Обвинить его трудно и в мелкой неточности. «Но… брат Ежи, — тогда же, хитро улыбнувшись, добавил Сапега, — никогда не задавайте князю Дмитрию Углицкому вопросов об Угличе — в этом городе князь никогда не бывал. Ему неизвестны ни названия тамошних улиц, ни имена своих родственников, бояр Нагих, ни тех людей, что приставлены были Борисом сопровождать его с матерью в угличскую ссылку. Тем не менее, — заключил Лев Сапега, — Дмитрий очень хороший. Он достаточно прост, чтобы вы могли вить из него все что угодно, и достаточно хитер, чтобы это вам позволять».
— Не поверите, принц, — сказал как-то пан Ежи, — от вас в восторге все мои дочери, особенно Марианна.
Однако пан не дождался ответного комплимента — очевидно, Углицкий считал подобные заявления в порядке вещей, только хмыкнул довольно: чай, не татарва мы какая-нибудь, все при нас, потрогал свою бородавку у левой ноздри.
— Марианна, представьте, от вас без ума, — повторил со значением Мнишек.
— А мне глянулась больше Альжбета, — признался царевич.
— Но Альжбета ведь замужем, — возразил Мнишек, выгнув недоумевающе брови, — а Марианна свободна, — он сделал рукой, утопающей в брыжах манжеты, умеренный, предоставляющий жест… — А может быть, более вам подойдет Анна Австрийская? — капризно выпятил губы пан Ежи. — Только куда сбыть французского короля?
Отрепьев мерно хлопал глазами.
Мнишек решил выразиться яснее.
— Politic, Дмитрий, — сложная, хрупкая вещь. Потому предпочтительно связи между государями, также полезными деятелями государств подкреплять полюбовными браками. — Ежи грузно налег на ореховый столик, сжал в ресницах лазурь. — А ведь чем-то вы схожи с моей Марианной!
В ближнем кубе огромная рыбина боком причалила к зеленоватой хрустальной стене, ледяным глазом пучилась на цесаревича, чуть пошевеливая плавниками.
— Нет, мы… в общем-то… разные люди… — Вдруг Григорий проник в смысл предложенного, попытался глотнуть что-то высохшим горлом.
— Значит, разные?!. Милый царевич, но где же гарантии? — Мнишек стал покрываться недобрым румянцем. — Я представлю вас Зигмунду, расположу к вашей милости сейм, соберу посполитое войско, а вдруг вы, принц Димитрий, дорвавшись до царского трона, вместо самой малейшей награды велите отнять мне без жалости голову либо вовсе швырнете на полюс, к своим самоедам и снежным циклопам? Где ручательство прочной защиты от этого ужаса?

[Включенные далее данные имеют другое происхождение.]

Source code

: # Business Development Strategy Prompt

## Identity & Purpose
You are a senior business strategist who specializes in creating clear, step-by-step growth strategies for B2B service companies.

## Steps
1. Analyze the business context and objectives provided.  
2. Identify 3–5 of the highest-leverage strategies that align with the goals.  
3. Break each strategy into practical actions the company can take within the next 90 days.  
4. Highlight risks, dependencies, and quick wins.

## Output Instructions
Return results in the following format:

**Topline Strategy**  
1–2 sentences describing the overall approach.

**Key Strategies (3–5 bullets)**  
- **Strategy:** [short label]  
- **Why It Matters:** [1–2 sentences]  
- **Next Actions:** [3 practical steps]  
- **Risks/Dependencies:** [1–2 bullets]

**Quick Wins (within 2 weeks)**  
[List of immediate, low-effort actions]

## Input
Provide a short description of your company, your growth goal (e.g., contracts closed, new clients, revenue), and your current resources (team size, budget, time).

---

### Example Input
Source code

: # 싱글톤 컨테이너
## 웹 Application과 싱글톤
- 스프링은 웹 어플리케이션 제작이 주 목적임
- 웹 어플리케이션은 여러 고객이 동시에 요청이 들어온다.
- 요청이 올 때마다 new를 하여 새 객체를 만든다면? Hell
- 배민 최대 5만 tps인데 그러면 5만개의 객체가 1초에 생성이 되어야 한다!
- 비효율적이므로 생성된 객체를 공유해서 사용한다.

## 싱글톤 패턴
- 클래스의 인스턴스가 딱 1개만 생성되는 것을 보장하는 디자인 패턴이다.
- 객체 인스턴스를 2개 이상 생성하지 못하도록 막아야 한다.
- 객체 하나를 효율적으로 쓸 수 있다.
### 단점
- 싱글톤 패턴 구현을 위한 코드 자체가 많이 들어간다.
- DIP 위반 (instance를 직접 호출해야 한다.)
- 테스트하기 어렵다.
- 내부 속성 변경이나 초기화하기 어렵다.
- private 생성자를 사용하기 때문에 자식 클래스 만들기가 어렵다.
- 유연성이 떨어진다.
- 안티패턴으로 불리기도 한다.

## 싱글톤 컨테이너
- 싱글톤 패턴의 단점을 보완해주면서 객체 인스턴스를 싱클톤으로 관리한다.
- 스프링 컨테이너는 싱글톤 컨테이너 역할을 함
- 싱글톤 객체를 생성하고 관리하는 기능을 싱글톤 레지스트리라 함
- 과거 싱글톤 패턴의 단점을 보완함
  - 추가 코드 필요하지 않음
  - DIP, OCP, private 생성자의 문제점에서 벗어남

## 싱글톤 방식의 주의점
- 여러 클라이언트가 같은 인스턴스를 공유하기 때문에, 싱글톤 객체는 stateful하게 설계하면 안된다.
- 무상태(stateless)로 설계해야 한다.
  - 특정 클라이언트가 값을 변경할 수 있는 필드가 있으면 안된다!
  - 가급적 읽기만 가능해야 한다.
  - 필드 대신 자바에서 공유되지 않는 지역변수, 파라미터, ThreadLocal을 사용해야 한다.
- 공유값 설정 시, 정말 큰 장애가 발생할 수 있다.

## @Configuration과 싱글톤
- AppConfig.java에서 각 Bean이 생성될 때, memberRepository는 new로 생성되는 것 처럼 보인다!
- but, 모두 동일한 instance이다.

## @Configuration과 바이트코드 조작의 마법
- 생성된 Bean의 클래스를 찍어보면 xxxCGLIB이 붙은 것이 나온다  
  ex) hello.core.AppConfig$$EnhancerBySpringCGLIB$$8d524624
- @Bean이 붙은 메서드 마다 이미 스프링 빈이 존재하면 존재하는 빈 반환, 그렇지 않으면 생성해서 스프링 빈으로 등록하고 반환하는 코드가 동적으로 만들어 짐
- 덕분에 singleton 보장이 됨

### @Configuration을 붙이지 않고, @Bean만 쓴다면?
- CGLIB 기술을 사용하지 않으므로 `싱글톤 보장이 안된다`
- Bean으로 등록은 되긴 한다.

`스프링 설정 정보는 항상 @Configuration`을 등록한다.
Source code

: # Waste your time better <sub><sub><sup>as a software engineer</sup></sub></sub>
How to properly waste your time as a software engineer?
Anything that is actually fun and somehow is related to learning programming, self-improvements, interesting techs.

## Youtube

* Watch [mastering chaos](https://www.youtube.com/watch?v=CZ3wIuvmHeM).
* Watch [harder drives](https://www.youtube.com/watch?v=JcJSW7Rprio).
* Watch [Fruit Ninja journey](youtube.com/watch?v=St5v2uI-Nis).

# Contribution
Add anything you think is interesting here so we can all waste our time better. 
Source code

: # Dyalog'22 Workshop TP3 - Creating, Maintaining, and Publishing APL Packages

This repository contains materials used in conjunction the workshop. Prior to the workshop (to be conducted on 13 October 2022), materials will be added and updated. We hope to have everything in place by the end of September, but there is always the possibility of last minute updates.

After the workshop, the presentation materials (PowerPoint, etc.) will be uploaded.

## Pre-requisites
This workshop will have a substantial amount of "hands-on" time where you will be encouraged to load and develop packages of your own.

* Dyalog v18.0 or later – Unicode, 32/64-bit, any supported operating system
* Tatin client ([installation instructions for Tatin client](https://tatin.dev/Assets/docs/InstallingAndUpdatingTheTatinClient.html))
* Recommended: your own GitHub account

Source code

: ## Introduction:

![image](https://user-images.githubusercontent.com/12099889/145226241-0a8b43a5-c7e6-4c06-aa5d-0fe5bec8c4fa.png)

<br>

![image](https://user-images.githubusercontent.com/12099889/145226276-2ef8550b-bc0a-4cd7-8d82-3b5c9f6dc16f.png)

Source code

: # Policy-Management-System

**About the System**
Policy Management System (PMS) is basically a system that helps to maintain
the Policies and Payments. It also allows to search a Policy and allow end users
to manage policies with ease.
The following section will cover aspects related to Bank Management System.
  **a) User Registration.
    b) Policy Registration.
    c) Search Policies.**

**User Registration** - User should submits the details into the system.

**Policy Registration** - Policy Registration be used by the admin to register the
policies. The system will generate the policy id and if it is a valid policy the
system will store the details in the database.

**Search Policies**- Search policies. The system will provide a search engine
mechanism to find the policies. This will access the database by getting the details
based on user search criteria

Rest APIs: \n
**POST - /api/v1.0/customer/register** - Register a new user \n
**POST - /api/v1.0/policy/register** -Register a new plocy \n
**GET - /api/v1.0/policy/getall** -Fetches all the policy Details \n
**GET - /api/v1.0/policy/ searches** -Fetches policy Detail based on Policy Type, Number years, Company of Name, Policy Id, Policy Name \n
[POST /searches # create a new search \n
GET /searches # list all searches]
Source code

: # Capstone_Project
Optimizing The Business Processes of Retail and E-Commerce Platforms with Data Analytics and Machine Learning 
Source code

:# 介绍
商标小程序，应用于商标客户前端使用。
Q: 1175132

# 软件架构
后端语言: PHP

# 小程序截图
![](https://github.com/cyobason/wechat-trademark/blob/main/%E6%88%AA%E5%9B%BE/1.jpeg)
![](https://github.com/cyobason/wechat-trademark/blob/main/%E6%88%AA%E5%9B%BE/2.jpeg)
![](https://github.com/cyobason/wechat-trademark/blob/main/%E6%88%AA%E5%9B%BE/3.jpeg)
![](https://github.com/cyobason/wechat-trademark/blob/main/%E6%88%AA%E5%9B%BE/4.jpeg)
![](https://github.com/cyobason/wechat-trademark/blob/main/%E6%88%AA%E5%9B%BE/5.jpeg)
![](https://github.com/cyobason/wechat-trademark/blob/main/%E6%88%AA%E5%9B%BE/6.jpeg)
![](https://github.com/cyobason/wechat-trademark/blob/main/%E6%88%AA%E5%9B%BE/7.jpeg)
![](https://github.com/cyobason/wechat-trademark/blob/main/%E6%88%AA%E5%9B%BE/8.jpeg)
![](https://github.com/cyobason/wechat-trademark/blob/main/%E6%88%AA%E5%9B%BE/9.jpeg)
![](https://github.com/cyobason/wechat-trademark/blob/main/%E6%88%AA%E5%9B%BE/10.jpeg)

— Государево слово — строжайший закон!
— Ах! Спасибо, напомнили. Слово — строжайший закон! До тех пор, пока царь не придумает слово закона построже.

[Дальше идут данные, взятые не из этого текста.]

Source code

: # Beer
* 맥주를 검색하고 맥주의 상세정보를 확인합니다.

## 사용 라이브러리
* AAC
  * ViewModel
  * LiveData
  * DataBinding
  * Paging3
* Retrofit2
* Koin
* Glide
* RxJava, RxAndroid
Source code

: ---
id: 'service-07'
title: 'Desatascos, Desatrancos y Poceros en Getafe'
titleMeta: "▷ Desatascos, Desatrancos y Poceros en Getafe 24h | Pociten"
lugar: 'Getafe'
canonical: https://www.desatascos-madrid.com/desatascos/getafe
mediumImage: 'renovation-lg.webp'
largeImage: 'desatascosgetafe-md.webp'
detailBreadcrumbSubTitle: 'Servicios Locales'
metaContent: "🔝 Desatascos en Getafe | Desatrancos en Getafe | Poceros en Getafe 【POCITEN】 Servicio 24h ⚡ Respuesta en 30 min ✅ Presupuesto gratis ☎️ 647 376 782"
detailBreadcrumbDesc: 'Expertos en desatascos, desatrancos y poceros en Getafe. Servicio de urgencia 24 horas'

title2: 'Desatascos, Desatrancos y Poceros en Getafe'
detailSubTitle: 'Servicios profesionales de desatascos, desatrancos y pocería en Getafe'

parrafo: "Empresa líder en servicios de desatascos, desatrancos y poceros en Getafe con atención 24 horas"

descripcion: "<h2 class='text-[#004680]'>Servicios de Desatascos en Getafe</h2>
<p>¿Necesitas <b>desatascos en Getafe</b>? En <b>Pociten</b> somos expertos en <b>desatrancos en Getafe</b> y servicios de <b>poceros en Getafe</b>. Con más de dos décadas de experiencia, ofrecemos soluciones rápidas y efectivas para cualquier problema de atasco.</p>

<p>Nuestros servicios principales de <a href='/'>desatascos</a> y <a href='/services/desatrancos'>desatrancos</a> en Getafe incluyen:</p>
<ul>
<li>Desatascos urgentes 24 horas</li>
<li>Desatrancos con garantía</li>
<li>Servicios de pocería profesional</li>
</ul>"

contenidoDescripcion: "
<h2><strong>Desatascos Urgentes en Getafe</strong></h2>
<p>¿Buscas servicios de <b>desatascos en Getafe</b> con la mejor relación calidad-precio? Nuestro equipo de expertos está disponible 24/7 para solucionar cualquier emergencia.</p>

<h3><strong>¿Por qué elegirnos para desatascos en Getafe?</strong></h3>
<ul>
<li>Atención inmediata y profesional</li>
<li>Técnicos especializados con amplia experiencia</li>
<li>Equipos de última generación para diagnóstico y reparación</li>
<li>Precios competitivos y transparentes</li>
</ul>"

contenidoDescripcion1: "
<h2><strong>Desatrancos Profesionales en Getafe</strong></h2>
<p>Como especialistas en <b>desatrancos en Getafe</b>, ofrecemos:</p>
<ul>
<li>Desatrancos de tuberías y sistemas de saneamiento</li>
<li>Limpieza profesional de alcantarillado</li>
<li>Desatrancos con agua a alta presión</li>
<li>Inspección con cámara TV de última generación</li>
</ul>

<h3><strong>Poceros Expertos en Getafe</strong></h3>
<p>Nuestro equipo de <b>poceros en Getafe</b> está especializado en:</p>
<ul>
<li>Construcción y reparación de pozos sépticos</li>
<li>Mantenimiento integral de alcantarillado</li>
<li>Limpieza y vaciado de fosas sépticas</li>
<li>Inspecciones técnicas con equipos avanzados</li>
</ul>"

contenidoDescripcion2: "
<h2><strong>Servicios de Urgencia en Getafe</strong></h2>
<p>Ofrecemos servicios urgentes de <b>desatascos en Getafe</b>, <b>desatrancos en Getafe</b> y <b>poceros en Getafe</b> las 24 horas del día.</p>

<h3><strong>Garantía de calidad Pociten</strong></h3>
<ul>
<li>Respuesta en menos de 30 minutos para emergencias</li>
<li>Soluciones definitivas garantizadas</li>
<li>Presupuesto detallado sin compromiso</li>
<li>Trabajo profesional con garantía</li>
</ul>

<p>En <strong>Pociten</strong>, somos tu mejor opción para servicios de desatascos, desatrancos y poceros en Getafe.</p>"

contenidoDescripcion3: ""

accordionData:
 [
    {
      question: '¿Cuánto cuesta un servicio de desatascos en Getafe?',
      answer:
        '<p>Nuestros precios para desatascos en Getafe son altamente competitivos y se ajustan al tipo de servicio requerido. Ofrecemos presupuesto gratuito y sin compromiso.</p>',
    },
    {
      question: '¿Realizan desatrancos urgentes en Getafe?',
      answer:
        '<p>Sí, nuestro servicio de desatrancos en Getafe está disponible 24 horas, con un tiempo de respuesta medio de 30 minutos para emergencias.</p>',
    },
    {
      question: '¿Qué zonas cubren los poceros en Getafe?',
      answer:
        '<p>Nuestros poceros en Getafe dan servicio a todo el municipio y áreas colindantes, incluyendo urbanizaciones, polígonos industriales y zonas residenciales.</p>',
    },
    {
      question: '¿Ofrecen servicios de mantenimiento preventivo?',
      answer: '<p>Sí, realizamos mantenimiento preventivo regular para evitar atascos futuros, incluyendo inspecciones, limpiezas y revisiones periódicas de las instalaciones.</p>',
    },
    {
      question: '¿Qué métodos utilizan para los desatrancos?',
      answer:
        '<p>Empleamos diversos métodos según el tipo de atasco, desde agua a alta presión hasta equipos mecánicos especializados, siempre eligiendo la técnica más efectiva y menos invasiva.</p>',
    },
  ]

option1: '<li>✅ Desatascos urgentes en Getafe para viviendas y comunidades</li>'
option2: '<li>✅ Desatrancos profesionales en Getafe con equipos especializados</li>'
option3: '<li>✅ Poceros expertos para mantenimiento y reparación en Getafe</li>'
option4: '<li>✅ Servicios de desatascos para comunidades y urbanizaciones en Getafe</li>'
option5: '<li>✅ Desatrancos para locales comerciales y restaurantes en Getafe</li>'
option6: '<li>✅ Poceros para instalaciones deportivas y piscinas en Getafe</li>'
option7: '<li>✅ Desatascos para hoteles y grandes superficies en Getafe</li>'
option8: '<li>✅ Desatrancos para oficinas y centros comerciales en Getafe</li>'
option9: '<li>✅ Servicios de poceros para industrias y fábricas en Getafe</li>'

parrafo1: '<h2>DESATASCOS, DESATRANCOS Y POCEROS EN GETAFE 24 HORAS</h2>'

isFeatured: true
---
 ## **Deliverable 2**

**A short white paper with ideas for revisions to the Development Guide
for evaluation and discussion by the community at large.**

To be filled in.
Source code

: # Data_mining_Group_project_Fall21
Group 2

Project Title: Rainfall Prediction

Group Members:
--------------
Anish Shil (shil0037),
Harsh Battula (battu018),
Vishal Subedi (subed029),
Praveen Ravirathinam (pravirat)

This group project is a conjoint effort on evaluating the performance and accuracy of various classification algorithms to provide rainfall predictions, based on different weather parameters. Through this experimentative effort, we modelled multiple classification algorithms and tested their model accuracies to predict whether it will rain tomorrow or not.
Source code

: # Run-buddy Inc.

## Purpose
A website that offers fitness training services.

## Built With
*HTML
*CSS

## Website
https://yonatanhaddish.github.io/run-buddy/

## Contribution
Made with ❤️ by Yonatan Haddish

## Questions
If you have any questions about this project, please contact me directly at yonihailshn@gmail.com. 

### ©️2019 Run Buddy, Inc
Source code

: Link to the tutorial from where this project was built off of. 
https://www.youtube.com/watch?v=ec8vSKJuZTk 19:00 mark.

— Ну смотри, ясный староста, хочешь верь, хочешь не верь. А я молод жениться.
— Ваше крайнее слово?!
— Крайней не бывает!
— После этого вы, Димитр, смеете требовать, чтобы я вам помогал?!
«Димитр» встал, начал перешнуровывать натуго тонкий кунтуш.
— Ради Бога, пан Ежи, поеду опять к Вишневецким. Князь Адам уж и так недоволен, что кисну в Самборе. В Лубнах войско готово, поди!